_Information given_.
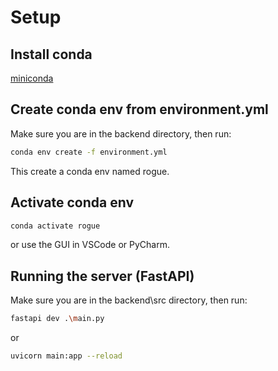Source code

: # Setup

## Install conda

[miniconda](https://docs.anaconda.com/miniconda/)

## Create conda env from environment.yml

Make sure you are in the backend directory, then run:

```bash
conda env create -f environment.yml
```

This create a conda env named rogue.

## Activate conda env

```bash
conda activate rogue
```

or use the GUI in VSCode or PyCharm.


## Running the server (FastAPI)

Make sure you are in the backend\src directory, then run:

```bash
fastapi dev .\main.py
```
or
```bash
uvicorn main:app --reload
```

_To do_. Excluding every picture, set down the listing exactly.

_Your response_.
Source code

: # Setup

## Install conda

[miniconda](https://docs.anaconda.com/miniconda/)

## Create conda env from environment.yml

Make sure you are in the backend directory, then run:

```bash
conda env create -f environment.yml
```

This create a conda env named rogue.

## Activate conda env

```bash
conda activate rogue
```

or use the GUI in VSCode or PyCharm.


## Running the server (FastAPI)

Make sure you are in the backend\src directory, then run:

```bash
fastapi dev .\main.py
```
or
```bash
uvicorn main:app --reload
```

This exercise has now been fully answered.